Arrivée au mitan de ma vie, je traverse une crise existentielle en plus d’une sévère dépression. Alors que je prends une direction opposée à une personne chère, suite à une agréable rencontre hebdomadaire au restaurant, je me retourne au même moment où son regard croise le mien. Elle m'envoie un signe d’au revoir de sa main, accompagné d’un triste sourire. Le film du dernier souvenir de mon grand frère Serge refait surface dans ma mémoire, avec une force exceptionnelle. Ce phénomène se nomme dans le jargon médical, un lien. Ma fragilité émotive et psychologique, ajoutée à la douleur chronique « qui rend fou », me pousse à tenter de tirer mon rideau de scène, au printemps 1993.

La trace d'un rêve n'est pas moins réelle, que celle d'un pas ( Georges Duby )

Je me permets d’apporter mon point de vue très personnel, au sujet de nos proches et amis qui décèdent suite à une tentative de suicide. Cette désolante façon de mourir représente à mes yeux, la plus souffrante de toutes les façons de quitter la terre. Je crois aussi que les personnes chères décédées de cette façon, poursuivent leurs chemins d’évolutions personnelles, directement à côté de leurs proches et amis. Et, si leurs plus grandes souffrances morales étaient que ceux qu’ils chérissaient le plus au monde, agissent comme s’ils n’existaient plus du tout ? Pire encore, ce serait de parler d’eux comme si dans leurs existences, ils n’auraient rien accomplis d’autres, que de souffrir d'une maladie mentale et d'avoir poser le geste d'une tentative de suicide ? Pourtant, la plupart de ces personnes souffraient tous de maladies du cœur, de l’esprit et de l’âme, c’est-à-dire, de maladies mentales.

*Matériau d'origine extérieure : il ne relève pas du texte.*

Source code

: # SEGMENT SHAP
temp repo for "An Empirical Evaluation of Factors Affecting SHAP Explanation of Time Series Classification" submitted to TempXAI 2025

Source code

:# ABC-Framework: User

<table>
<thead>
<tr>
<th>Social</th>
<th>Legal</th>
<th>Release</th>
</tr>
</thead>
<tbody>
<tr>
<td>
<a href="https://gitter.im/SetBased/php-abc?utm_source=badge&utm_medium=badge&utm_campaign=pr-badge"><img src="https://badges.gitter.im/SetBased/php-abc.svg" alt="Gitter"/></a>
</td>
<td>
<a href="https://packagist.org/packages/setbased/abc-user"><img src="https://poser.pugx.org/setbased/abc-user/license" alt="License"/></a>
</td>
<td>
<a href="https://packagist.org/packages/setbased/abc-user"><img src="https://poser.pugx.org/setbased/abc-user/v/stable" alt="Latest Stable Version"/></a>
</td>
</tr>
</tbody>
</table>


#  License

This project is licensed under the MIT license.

Cette réflexion personnelle ne peut être partagée par tous les lecteurs et lectrices de ce site. Le suicide demeure encore un sujet tabou et délicat dans la société. Le plus important, c’est de respecter les points de vues de chacun. À vrai dire, seuls ceux qui ont vécus un décès suite à une tentative de suicide, pourraient en témoignés. Après tout, ils demeurent les seules personnes à l’avoir vécues dans leurs chairs, dans leurs cœurs et dans leurs esprits.